Factors to be considered when making scheduling decisions include: individual and overall resource requests, hardware / software / policy constraints, affinity and anti affinity requirements, data locality, interference between loads, etc.

The default policy can refer to: https://kubernetes.io/zh/docs/concepts/scheduling/kube-scheduler/

2.nodename node selection constraint

NodeName is the simplest method for node selection constraints, but it is generally not recommended. If nodeName is specified in PodSpec, it takes precedence over other node selection methods.

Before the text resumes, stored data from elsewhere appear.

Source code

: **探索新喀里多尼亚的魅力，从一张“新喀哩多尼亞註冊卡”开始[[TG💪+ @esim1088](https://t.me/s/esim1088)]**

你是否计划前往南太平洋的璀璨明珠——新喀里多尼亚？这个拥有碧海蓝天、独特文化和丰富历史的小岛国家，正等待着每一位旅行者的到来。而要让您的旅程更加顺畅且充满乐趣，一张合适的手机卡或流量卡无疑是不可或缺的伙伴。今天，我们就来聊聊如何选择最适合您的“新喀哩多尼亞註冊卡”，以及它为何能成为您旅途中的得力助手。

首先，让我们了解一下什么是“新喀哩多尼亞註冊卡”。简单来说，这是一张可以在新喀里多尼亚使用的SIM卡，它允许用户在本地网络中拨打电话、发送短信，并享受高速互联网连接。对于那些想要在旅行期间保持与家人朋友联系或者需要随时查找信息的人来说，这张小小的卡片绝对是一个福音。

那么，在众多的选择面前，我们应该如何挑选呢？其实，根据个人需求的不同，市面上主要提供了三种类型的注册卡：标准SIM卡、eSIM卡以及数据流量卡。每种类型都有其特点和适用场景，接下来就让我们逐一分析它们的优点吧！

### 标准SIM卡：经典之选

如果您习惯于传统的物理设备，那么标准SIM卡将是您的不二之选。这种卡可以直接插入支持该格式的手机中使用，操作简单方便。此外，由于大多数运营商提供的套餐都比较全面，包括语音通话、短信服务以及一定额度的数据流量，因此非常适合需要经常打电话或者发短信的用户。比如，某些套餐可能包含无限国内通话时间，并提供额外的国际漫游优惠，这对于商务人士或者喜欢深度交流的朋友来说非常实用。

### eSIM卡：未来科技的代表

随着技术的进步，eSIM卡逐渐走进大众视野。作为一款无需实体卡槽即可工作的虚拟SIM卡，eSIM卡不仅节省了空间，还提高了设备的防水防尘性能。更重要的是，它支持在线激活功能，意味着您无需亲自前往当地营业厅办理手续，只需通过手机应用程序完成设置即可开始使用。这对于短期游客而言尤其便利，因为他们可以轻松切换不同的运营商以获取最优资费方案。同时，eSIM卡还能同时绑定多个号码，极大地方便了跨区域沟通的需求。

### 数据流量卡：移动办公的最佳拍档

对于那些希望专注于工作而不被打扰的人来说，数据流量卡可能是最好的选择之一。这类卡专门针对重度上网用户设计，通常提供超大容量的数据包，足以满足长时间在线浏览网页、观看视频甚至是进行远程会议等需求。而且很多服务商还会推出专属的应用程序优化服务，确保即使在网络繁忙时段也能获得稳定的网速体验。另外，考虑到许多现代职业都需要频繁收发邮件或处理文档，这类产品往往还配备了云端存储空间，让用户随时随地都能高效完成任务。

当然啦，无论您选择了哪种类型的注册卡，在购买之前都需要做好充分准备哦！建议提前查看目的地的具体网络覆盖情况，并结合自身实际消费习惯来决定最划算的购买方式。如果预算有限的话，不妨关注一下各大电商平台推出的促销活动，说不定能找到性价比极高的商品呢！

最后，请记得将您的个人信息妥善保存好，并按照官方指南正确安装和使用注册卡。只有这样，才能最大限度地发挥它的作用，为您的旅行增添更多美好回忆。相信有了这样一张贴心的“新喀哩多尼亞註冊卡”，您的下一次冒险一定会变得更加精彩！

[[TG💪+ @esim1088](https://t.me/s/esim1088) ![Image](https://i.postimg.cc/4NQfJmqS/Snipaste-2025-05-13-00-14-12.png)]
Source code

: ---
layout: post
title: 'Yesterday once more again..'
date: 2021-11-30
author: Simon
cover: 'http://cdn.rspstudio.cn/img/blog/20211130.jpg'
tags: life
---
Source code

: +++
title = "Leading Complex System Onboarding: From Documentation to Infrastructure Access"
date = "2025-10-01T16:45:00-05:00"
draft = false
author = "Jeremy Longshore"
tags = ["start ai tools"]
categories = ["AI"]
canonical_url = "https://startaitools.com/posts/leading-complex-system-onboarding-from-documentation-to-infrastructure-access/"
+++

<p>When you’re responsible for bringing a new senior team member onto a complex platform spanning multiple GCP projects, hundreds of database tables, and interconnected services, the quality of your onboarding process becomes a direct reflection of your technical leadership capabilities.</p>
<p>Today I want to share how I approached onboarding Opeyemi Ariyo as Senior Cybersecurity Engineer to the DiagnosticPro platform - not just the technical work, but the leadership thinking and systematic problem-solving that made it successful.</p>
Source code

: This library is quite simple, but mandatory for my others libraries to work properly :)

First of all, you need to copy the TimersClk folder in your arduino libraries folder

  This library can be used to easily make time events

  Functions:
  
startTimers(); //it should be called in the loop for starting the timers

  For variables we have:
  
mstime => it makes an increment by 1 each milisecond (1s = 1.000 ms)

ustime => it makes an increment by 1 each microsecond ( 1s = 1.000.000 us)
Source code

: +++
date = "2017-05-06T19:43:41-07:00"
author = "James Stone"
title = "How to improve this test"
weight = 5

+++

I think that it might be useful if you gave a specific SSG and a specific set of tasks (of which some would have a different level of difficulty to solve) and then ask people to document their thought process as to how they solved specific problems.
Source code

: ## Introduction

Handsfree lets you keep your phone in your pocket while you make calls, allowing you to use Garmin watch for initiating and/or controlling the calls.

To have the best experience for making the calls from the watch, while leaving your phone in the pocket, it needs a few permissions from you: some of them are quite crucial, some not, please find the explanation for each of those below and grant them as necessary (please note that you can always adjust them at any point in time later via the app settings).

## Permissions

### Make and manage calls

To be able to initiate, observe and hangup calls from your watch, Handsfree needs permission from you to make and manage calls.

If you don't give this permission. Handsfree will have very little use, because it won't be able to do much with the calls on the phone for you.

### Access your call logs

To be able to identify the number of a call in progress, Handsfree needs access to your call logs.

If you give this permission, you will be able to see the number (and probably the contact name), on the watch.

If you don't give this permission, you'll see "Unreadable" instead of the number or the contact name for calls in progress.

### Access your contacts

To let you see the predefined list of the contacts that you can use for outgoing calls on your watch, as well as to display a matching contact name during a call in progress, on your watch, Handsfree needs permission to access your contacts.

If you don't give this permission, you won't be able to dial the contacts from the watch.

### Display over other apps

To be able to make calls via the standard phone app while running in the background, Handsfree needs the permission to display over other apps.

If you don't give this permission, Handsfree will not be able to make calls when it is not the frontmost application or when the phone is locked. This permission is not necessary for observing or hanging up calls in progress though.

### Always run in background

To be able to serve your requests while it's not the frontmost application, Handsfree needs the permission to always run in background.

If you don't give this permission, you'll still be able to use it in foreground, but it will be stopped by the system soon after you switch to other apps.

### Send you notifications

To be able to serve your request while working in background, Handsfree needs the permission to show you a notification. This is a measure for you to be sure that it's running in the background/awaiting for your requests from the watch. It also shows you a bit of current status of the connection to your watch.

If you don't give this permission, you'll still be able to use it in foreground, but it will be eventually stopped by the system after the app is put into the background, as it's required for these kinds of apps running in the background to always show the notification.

Some limitations of using nodeName to select nodes:

If the specified node does not exist.
If the specified node has no resources to accommodate the pod, the pod scheduling fails.
Node names in a cloud environment are not always predictable or stable.

3.nodeSelector affinity

nodeSelector is the simplest recommended form of node selection constraint. Add labels to the selected nodes and schedule through labels.

3.1. Node affinity

Create a directory and write a resource list
vi pod.yaml

apiVersion: v1
kind: Pod
metadata:
  name: nginx
  labels:
    env: test
spec:
  containers:
  - name: nginx
    image: nginx
    imagePullPolicy: IfNotPresent
  nodeSelector:
    disktype: ssd

Execute and view status

kubectl apply -f pod.yaml 
kubectl get pod -o wide


The reason for the successful operation is that our node has an ssd tag

kubectl get nodes --show-labels 


Node affinity pod example

kubectl delete -f pod.yaml
vi pod.yaml

apiVersion: v1
kind: Pod
metadata:
  name: nginx
  labels:
    env: test
spec:
  containers:
  - name: nginx
    image: nginx
    imagePullPolicy: IfNotPresent
  affinity:
    nodeAffinity:
      requiredDuringSchedulingIgnoredDuringExecution:  #Must meet
        nodeSelectorTerms:
        - matchExpressions:
          - key: disktype
            operator: In
            values:
              - ssd
              - fc

In the experiment just now, we found that nginx pod is on server3
Remove the label on 3 before performing the view

kubectl label nodes server3 disktype-
kubectl apply -f pod.yaml
kubectl get pod -o wide

Discovery is scheduled to server2
kubectl label nodes server3 disktype=ssd
Add the tag back and edit pod.yaml again
kubectl delete -f pod.yaml
vi pod.yaml

apiVersion: v1
kind: Pod
metadata:
  name: nginx
  labels:
    env: test
spec:
  containers:
  - name: nginx
    image: nginx
    imagePullPolicy: IfNotPresent
  affinity:
    nodeAffinity:
      requiredDuringSchedulingIgnoredDuringExecution:
        nodeSelectorTerms:
        - matchExpressions:
          - key: disktype
            operator: In
            values:
              - ssd
              - fc
      preferredDuringSchedulingIgnoredDuringExecution: #Propensity satisfaction
        - weight: 1
          preference:
            matchExpressions:
            - key: role
              operator: In
              values:
              - prod

After execution, the view is again scheduled back to server3

kubectl apply -f  pod.yaml 
kubectl get pod -o wide

3.2 example

Keep the previous nginx pod
Pod affinity, mysql container affinity, nginx pod
Note that the mysql image version used is image: mysql:5.7
There needs to be in the warehouse.

vi pod1.yaml

apiVersion: v1
kind: Pod
metadata:
  name: mysql
  labels:
    app: mysql
spec:
  containers:
  - name: mysql
    image: mysql:5.7
    env:
     - name: "MYSQL_ROOT_PASSWORD"
       value: "westos"
  affinity:
    podAffinity:
      requiredDuringSchedulingIgnoredDuringExecution:
      - labelSelector:
          matchExpressions:
          - key: env    ###Find it through kubectl get pod -- show labels
            operator: In
            values:
            - test   ##ditto
        topologyKey: kubernetes.io/hostname

Execute the listing pod2.yaml to view the information

kubectl apply -f pod1.yaml
kubectl get pod -o wide


pod anti affinity

vi pod1.yaml

 podAntiAffinity:

Execute view
We can see that the mysql node is not on the same node as the nginx service. It separates the service from the data and is scheduled to server2.

4. Taints

NodeAffinity Node affinity is an attribute defined on the Pod, which enables the Pod to be scheduled to a Node according to our requirements. On the contrary, Taints can make the Node refuse to run the Pod or even expel the Pod.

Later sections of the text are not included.